:: Work item ::
Look through the entries below and show every line containing the word "environment".

:: Extracted information ::
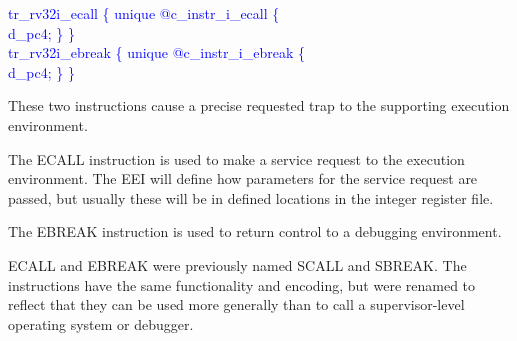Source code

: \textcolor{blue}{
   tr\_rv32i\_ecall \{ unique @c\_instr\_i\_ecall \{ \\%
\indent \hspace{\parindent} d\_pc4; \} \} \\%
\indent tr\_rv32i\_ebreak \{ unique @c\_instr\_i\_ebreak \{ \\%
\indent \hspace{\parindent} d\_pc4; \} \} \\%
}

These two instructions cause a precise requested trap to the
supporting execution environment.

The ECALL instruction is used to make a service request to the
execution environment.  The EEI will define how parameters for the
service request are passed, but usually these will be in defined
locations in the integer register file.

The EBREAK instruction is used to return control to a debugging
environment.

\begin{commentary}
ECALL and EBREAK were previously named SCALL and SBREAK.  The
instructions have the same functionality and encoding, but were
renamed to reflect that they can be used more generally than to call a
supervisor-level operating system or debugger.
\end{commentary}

...

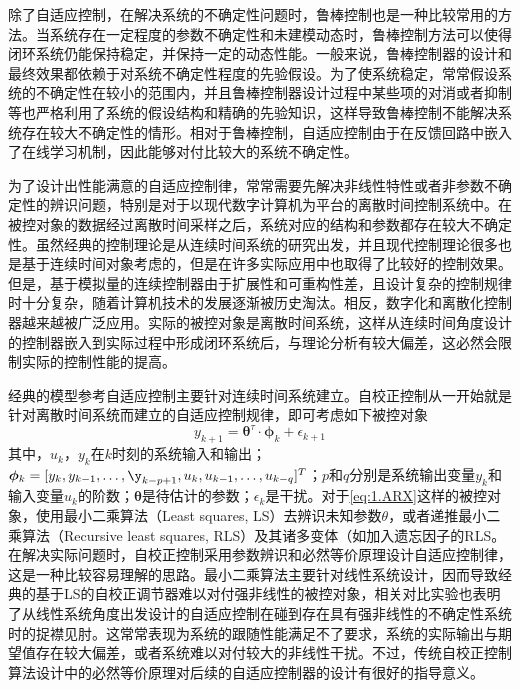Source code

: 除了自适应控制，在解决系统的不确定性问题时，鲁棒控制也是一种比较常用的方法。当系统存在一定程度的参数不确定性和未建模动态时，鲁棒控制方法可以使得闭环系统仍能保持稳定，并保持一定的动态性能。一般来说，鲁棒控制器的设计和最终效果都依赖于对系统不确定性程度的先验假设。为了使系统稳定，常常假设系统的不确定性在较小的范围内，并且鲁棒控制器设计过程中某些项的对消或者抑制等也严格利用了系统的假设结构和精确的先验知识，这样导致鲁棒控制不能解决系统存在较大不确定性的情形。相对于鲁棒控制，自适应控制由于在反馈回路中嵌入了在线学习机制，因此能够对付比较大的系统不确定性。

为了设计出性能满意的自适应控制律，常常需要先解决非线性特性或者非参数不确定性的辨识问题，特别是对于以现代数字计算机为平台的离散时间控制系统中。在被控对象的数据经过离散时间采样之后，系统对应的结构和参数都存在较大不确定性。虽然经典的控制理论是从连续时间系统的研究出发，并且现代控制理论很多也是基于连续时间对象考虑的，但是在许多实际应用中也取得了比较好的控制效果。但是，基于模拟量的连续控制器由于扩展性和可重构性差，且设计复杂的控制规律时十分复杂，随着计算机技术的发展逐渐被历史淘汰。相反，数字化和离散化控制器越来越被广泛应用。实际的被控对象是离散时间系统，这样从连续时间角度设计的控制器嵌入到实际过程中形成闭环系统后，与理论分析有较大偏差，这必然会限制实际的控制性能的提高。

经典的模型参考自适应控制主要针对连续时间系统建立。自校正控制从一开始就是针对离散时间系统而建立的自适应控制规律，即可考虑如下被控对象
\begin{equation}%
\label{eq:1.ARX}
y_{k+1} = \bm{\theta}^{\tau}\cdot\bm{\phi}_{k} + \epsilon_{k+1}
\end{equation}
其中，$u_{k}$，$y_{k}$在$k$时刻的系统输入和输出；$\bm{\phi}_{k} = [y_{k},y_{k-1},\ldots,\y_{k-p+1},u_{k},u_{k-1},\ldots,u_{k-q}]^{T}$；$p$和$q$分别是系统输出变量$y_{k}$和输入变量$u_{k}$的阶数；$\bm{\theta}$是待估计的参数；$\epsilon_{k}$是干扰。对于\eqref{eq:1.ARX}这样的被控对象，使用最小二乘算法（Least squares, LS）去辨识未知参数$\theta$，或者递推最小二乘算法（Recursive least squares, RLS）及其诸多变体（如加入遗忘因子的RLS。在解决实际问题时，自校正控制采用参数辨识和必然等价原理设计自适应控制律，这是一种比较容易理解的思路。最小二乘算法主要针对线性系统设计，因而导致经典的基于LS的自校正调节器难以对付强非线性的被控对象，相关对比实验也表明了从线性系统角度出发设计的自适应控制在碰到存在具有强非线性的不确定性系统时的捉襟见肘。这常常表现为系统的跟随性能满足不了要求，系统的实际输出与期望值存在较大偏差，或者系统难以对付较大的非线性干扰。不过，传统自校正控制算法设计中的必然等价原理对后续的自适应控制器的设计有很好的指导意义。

:: Answer below ::
supporting execution environment.
execution environment.  The EEI will define how parameters for the
environment.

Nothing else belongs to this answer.